- Your assignment:
Use the entries below and reproduce exactly the lines from the one containing "należy również podać" down to the one containing "- Starsze pliki", both of them included.

- Dataset:
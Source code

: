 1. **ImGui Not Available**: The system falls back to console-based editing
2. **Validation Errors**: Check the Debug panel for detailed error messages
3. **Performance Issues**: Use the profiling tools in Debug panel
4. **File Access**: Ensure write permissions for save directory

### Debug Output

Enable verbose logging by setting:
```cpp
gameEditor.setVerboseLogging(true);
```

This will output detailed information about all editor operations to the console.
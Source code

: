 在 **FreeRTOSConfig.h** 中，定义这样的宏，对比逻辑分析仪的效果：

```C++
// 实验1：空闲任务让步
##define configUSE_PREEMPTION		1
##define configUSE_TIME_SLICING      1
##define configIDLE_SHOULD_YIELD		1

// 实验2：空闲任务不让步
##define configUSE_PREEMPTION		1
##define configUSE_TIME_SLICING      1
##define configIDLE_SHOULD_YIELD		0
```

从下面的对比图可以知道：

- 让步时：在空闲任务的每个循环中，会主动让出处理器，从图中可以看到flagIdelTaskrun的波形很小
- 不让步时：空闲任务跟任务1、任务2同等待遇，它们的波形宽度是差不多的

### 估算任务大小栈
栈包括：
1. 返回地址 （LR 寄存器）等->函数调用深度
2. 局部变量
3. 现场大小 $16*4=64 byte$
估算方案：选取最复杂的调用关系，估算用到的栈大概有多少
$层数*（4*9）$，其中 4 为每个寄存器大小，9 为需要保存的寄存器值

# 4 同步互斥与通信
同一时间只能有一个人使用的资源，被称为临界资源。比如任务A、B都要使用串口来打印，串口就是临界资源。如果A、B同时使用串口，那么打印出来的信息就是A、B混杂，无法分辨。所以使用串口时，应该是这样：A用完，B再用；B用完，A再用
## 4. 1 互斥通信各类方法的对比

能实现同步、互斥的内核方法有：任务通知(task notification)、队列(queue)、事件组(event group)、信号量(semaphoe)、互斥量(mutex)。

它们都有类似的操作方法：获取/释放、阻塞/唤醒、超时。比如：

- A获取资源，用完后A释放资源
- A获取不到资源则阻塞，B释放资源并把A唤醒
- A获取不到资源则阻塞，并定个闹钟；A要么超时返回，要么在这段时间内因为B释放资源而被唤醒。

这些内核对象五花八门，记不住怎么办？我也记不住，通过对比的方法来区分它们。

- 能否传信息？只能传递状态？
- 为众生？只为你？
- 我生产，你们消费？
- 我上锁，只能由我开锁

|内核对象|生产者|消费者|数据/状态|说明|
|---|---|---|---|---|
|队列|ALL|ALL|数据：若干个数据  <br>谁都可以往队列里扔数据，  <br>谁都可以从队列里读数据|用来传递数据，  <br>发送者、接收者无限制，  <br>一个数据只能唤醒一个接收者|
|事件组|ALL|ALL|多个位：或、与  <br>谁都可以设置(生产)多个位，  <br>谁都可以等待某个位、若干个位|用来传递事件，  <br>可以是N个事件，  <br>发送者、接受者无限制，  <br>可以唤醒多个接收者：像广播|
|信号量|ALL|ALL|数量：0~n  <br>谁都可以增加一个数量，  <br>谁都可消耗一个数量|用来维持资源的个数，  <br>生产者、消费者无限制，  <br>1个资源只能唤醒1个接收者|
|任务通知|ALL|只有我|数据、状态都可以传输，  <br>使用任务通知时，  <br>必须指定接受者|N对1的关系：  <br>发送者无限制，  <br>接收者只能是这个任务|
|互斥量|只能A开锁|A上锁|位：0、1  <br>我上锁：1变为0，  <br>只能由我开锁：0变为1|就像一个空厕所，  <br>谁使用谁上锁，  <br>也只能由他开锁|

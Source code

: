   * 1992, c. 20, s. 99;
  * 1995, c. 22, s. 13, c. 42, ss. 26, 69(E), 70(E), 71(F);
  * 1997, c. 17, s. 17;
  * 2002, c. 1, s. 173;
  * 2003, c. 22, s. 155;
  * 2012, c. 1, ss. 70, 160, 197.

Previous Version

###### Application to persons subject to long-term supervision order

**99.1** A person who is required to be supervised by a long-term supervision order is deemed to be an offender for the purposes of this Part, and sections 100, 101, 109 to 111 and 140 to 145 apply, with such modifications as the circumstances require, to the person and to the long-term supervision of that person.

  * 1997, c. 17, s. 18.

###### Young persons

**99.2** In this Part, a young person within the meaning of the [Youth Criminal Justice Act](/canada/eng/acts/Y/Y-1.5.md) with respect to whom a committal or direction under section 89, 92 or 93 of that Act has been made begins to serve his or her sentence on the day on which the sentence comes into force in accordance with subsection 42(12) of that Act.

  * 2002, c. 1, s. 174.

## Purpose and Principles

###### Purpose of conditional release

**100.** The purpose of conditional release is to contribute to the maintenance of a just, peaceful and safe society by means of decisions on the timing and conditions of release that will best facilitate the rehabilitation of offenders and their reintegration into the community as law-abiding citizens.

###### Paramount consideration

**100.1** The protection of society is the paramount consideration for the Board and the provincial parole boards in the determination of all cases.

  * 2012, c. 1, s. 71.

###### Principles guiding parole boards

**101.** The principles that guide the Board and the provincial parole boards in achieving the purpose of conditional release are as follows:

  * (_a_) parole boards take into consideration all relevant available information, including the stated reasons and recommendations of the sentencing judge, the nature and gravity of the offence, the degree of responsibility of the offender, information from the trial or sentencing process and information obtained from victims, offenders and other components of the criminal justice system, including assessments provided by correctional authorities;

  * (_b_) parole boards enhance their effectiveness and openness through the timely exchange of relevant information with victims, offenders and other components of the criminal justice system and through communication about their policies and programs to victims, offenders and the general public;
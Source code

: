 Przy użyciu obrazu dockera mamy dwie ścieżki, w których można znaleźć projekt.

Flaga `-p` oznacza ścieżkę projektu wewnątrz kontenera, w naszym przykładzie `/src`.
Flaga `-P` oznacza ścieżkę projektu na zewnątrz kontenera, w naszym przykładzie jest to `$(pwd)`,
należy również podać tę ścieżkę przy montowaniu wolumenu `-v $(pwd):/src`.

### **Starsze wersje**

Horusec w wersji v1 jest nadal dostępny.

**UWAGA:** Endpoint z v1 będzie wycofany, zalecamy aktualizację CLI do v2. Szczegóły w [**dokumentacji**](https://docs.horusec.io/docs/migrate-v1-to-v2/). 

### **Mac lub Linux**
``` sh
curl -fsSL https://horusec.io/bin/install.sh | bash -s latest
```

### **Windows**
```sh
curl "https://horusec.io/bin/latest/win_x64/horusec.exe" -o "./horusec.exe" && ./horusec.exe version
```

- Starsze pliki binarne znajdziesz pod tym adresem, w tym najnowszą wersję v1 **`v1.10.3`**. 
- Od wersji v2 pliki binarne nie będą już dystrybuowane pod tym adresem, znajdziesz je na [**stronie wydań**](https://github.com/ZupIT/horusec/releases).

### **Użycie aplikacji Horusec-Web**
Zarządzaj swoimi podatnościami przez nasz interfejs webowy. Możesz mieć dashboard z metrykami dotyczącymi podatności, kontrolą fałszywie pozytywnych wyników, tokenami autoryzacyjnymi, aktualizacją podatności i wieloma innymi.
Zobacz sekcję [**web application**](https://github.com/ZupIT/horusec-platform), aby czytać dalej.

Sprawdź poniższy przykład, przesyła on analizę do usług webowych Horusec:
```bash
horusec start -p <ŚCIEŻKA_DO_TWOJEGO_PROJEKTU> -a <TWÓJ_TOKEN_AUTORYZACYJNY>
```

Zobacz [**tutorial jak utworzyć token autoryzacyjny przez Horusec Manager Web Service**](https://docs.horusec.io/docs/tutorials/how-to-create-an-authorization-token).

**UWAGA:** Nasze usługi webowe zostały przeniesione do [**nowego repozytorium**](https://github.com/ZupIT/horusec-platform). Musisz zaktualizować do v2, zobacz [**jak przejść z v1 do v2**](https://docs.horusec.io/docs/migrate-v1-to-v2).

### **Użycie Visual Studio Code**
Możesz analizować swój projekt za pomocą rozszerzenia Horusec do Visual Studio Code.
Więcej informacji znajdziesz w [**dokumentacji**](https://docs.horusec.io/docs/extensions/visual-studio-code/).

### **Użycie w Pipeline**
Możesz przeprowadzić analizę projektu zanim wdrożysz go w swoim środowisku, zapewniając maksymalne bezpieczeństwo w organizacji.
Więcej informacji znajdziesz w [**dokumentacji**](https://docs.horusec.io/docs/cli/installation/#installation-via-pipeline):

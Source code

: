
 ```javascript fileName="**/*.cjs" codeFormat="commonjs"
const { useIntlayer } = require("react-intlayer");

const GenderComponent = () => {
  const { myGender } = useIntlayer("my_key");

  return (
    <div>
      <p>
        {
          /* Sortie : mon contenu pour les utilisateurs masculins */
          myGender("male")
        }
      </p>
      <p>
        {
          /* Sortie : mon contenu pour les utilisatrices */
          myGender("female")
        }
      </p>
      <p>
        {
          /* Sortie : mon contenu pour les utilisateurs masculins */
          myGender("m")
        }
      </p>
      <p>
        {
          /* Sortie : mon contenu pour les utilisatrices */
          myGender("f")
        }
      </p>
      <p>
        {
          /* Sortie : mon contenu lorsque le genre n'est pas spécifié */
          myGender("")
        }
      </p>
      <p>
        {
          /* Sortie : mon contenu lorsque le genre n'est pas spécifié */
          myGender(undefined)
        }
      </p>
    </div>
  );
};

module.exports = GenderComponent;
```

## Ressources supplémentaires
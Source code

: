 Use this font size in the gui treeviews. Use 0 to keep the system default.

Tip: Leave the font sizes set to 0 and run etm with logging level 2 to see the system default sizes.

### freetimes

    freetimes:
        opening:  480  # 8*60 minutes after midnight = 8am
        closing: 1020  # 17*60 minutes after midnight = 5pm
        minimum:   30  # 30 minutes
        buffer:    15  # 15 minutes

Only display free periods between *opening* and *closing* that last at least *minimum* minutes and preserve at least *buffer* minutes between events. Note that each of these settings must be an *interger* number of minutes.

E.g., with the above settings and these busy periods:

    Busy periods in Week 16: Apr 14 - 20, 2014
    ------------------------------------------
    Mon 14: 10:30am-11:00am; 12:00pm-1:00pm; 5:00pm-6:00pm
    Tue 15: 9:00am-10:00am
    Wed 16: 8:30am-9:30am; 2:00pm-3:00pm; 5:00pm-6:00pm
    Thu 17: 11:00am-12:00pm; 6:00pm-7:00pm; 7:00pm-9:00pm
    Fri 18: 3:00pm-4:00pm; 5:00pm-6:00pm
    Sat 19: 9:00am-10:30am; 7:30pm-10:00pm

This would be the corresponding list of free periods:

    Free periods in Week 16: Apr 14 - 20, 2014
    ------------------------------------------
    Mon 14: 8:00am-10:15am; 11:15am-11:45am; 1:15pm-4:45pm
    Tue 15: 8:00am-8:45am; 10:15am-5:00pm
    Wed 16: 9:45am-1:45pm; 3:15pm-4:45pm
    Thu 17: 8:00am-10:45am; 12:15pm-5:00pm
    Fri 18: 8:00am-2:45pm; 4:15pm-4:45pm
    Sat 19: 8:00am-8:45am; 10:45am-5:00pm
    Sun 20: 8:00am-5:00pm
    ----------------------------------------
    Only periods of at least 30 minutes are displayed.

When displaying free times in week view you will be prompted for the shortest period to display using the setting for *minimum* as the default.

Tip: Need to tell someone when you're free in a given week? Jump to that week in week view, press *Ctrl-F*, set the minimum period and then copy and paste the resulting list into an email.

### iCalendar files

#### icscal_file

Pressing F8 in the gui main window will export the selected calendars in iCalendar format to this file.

- Answer to this task:
należy również podać tę ścieżkę przy montowaniu wolumenu `-v $(pwd):/src`.

### **Starsze wersje**

Horusec w wersji v1 jest nadal dostępny.

**UWAGA:** Endpoint z v1 będzie wycofany, zalecamy aktualizację CLI do v2. Szczegóły w [**dokumentacji**](https://docs.horusec.io/docs/migrate-v1-to-v2/). 

### **Mac lub Linux**
``` sh
curl -fsSL https://horusec.io/bin/install.sh | bash -s latest
```

### **Windows**
```sh
curl "https://horusec.io/bin/latest/win_x64/horusec.exe" -o "./horusec.exe" && ./horusec.exe version
```

- Starsze pliki binarne znajdziesz pod tym adresem, w tym najnowszą wersję v1 **`v1.10.3`**. 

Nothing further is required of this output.